┌─ Provided records

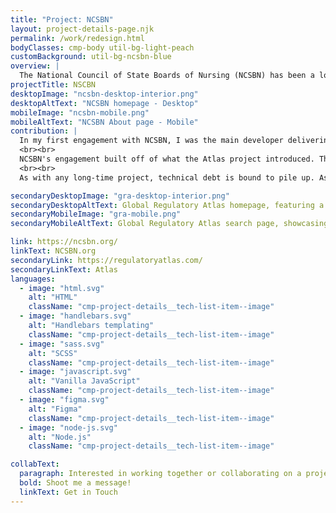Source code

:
 ```yaml
---
title: "Project: NCSBN"
layout: project-details-page.njk
permalink: /work/redesign.html
bodyClasses: cmp-body util-bg-light-peach
customBackground: util-bg-ncsbn-blue
overview: |
  The National Council of State Boards of Nursing (NCSBN) has been a longtime Sparkbox client. Over several engagements, NCSBN has added projects to their monorepo, undergone a major redesign of their corporate site, and even addressed their technical debt. Our team assisted in delivering refreshed Figma designs, updated Handlebars patterns in their monorepo, tackled their tech debt, and even created tools to help them understand their Google Analytics better.
projectTitle: NSCBN
desktopImage: "ncsbn-desktop-interior.png"
desktopAltText: "NCSBN homepage - Desktop"
mobileImage: "ncsbn-mobile.png"
mobileAltText: "NCSBN About page - Mobile"
contribution: |
  In my first engagement with NCSBN, I was the main developer delivering code. Under the guidance of tech lead, I added a brand new project, called Global Regulatory Atlas, into NCSBN's monorepo. I worked with a designer to create Handlebars components and demo pages in their pattern library. In doing so, we introduced a new design language to the Atlas tool, modernizing the UI and clarifying the functionality in the search tools.
  <br><br>
  NCSBN's engagement built off of what the Atlas project introduced. The clients wanted to update their corporate site design to align more with the design language we introduced in the Atlas project, and simplify some of their navigation. This was a major update for them, and we worked hard to deliver a brand new site in a very short three-month timeline. Because I was the contributor who had most recently been on an NCSBN project, I was able to contribute to the technical discussions quite heavily. I made suggestions regarding the reusable components that best matched the designs, and assisted the team in navigating the repository, getting them onboarded much more quickly. That knowledge proved valuable as our deadline for delivering the updated pattern library was only three months, so we were able to cruise through much of the work with blockers!
  <br><br>
  As with any long-time project, technical debt is bound to pile up. As part of another project with NCSBN, we entered maintenance mode with them and were able to address that tech debt. In this engagement, we tackled the SCSS architecture. Because the monorepo includes several microsites, the style architecture includes some shared styles, across all microsites, and project-specific styles. Over six weeks, we consolidated share styles into a single entry point directory, and standardized how we imported the project-specific styles. We were able to update NCSBN's use of <code>@use</code> and <code>@forward</code>, modernizing the style in which their SCSS is written. The NCSBN data engineers were also migrating from Universal Analytics to Google Analytics. I helped create a Node script that would gather all of the Google Analytics data, and compile it into an exportable CSV file with all sorts of data points.

secondaryDesktopImage: "gra-desktop-interior.png"
secondaryDesktopAltText: Global Regulatory Atlas homepage, featuring a dropdown tool to view a country's nursing regulations and a grid of icons with corresponding descriptions and details of data users can find within the Atlas.
secondaryMobileImage: "gra-mobile.png"
secondaryMobileAltText: Global Regulatory Atlas search page, showcasing the search results for Mexico and contact information for Mexico's Ministry of Health.

link: https://ncsbn.org/
linkText: NCSBN.org
secondaryLink: https://regulatoryatlas.com/
secondaryLinkText: Atlas
languages:
  - image: "html.svg"
    alt: "HTML"
    className: "cmp-project-details__tech-list-item--image"
  - image: "handlebars.svg"
    alt: "Handlebars templating"
    className: "cmp-project-details__tech-list-item--image"
  - image: "sass.svg"
    alt: "SCSS"
    className: "cmp-project-details__tech-list-item--image"
  - image: "javascript.svg"
    alt: "Vanilla JavaScript"
    className: "cmp-project-details__tech-list-item--image"
  - image: "figma.svg"
    alt: "Figma"
    className: "cmp-project-details__tech-list-item--image"
  - image: "node-js.svg"
    alt: "Node.js"
    className: "cmp-project-details__tech-list-item--image"

collabText:
  paragraph: Interested in working together or collaborating on a project?
  bold: Shoot me a message!
  linkText: Get in Touch
---
```

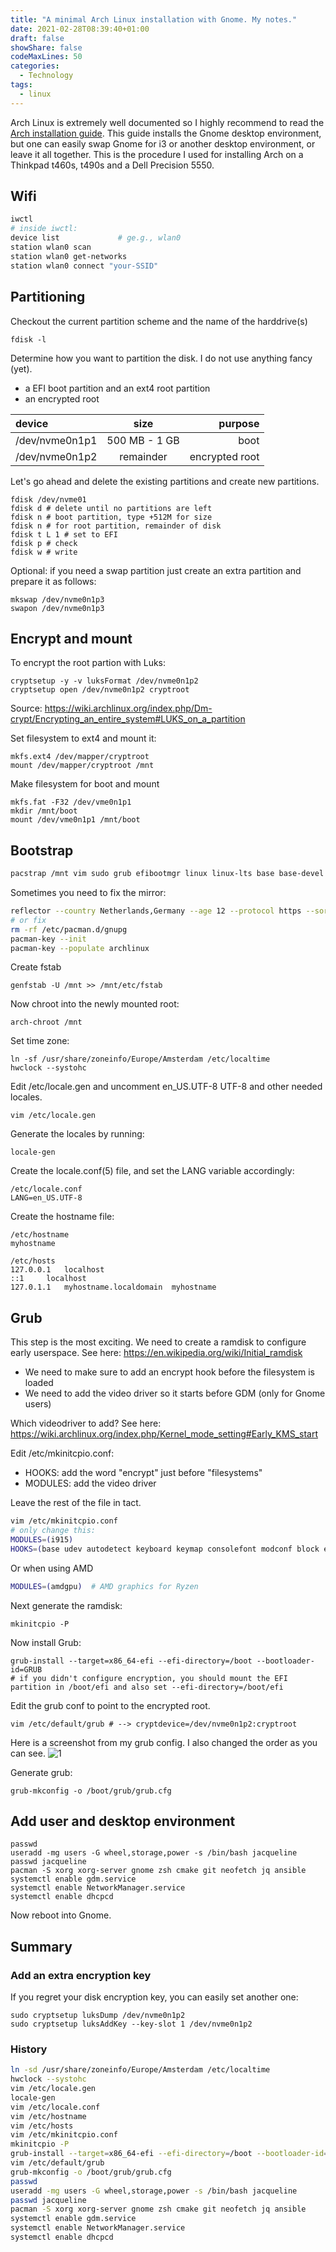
 ```yaml
---
title: "A minimal Arch Linux installation with Gnome. My notes."
date: 2021-02-28T08:39:40+01:00
draft: false
showShare: false
codeMaxLines: 50
categories:
  - Technology 
tags:
  - linux
---
```


Arch Linux is extremely well documented so I highly recommend to read the [Arch installation guide](https://wiki.archlinux.org/index.php/Installation_guide).
This guide installs the Gnome desktop environment, but one can easily swap Gnome for i3 or another desktop environment, or leave it all together.
This is the procedure I used for installing Arch on a Thinkpad t460s, t490s and a Dell Precision 5550.

## Wifi

```sh
iwctl
# inside iwctl:
device list             # ge.g., wlan0
station wlan0 scan
station wlan0 get-networks
station wlan0 connect "your-SSID"
```


## Partitioning

Checkout the current partition scheme and the name of the harddrive(s)

```shell
fdisk -l
```

Determine how you want to partition the disk. I do not use anything fancy (yet).

* a EFI boot partition and an ext4 root partition
* an encrypted root

| device       | size     | purpose     |
| :------------- | :----------: | -----------: |
|  /dev/nvme0n1p1 | 500 MB - 1 GB  | boot    |
| /dev/nvme0n1p2   | remainder | encrypted root| |

Let's go ahead and delete the existing partitions and create new partitions.

```shell
fdisk /dev/nvme01
fdisk d # delete until no partitions are left
fdisk n # boot partition, type +512M for size
fdisk n # for root partition, remainder of disk 
fdisk t L 1 # set to EFI
fdisk p # check
fdisk w # write
```

Optional: if you need a swap partition just create an extra partition and prepare it as follows:

```shell
mkswap /dev/nvme0n1p3
swapon /dev/nvme0n1p3
```


## Encrypt and mount

To encrypt the root partion with Luks:

```shell
cryptsetup -y -v luksFormat /dev/nvme0n1p2
cryptsetup open /dev/nvme0n1p2 cryptroot 
```
Source: https://wiki.archlinux.org/index.php/Dm-crypt/Encrypting_an_entire_system#LUKS_on_a_partition

Set filesystem to ext4 and mount it:

```shell
mkfs.ext4 /dev/mapper/cryptroot
mount /dev/mapper/cryptroot /mnt
```

Make filesystem for boot and mount

```shell
mkfs.fat -F32 /dev/vme0n1p1
mkdir /mnt/boot
mount /dev/vme0n1p1 /mnt/boot
```


## Bootstrap

```sh
pacstrap /mnt vim sudo grub efibootmgr linux linux-lts base base-devel networkmanager linux-firmware amd-ucode

```

Sometimes you need to fix the mirror:

```sh
reflector --country Netherlands,Germany --age 12 --protocol https --sort rate --save /etc/pacman.d/mirrorlist
# or fix
rm -rf /etc/pacman.d/gnupg
pacman-key --init
pacman-key --populate archlinux
```


Create fstab

```shell
genfstab -U /mnt >> /mnt/etc/fstab
```

Now chroot into the newly mounted root:

```shell
arch-chroot /mnt
```

Set time zone:

```shell
ln -sf /usr/share/zoneinfo/Europe/Amsterdam /etc/localtime
hwclock --systohc

```

Edit /etc/locale.gen and uncomment en_US.UTF-8 UTF-8 and other needed locales.

```shell
vim /etc/locale.gen
```

Generate the locales by running:

```shell
locale-gen
```
Create the locale.conf(5) file, and set the LANG variable accordingly:

```shell
/etc/locale.conf
LANG=en_US.UTF-8
```

Create the hostname file:

```shell
/etc/hostname
myhostname

/etc/hosts
127.0.0.1	localhost
::1		localhost
127.0.1.1	myhostname.localdomain	myhostname
```

## Grub

This step is the most exciting. We need to create a ramdisk to configure early userspace.
See here: https://en.wikipedia.org/wiki/Initial_ramdisk

* We need to make sure to add an encrypt hook before the filesystem is loaded
* We need to add the video driver so it starts before GDM (only for Gnome users)

Which videodriver to add? See here: https://wiki.archlinux.org/index.php/Kernel_mode_setting#Early_KMS_start

Edit /etc/mkinitcpio.conf: 
* HOOKS: add the word "encrypt" just before "filesystems"
* MODULES: add the video driver

Leave the rest of the file in tact. 

```sh
vim /etc/mkinitcpio.conf
# only change this:
MODULES=(i915)
HOOKS=(base udev autodetect keyboard keymap consolefont modconf block encrypt filesystems fsck)
```

Or when using AMD

```sh
MODULES=(amdgpu)  # AMD graphics for Ryzen
```

Next generate the ramdisk:

```shell
mkinitcpio -P 
```

Now install Grub:

```shell
grub-install --target=x86_64-efi --efi-directory=/boot --bootloader-id=GRUB
# if you didn't configure encryption, you should mount the EFI partition in /boot/efi and also set --efi-directory=/boot/efi
```
Edit the grub conf to point to the encrypted root. 

```shell
vim /etc/default/grub # --> cryptdevice=/dev/nvme0n1p2:cryptroot
```

Here is a screenshot from my grub config. I also changed the order as you can see.
![1](/grub.png)


Generate grub:

```shell
grub-mkconfig -o /boot/grub/grub.cfg
```

## Add user and desktop environment

```shell
passwd
useradd -mg users -G wheel,storage,power -s /bin/bash jacqueline
passwd jacqueline
pacman -S xorg xorg-server gnome zsh cmake git neofetch jq ansible
systemctl enable gdm.service
systemctl enable NetworkManager.service
systemctl enable dhcpcd
```

Now reboot into Gnome.

## Summary

### Add an extra encryption key

If you regret your disk encryption key, you can easily set another one:

```shell
sudo cryptsetup luksDump /dev/nvme0n1p2
sudo cryptsetup luksAddKey --key-slot 1 /dev/nvme0n1p2
```

### History


```sh
ln -sd /usr/share/zoneinfo/Europe/Amsterdam /etc/localtime
hwclock --systohc
vim /etc/locale.gen
locale-gen
vim /etc/locale.conf
vim /etc/hostname
vim /etc/hosts
vim /etc/mkinitcpio.conf
mkinitcpio -P
grub-install --target=x86_64-efi --efi-directory=/boot --bootloader-id=GRUB
vim /etc/default/grub
grub-mkconfig -o /boot/grub/grub.cfg
passwd
useradd -mg users -G wheel,storage,power -s /bin/bash jacqueline
passwd jacqueline
pacman -S xorg xorg-server gnome zsh cmake git neofetch jq ansible
systemctl enable gdm.service
systemctl enable NetworkManager.service
systemctl enable dhcpcd
```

└─

Problem statement: Only a number is expected: the count of lines in the entries that include the string "redesign".

Result of this exercise: 2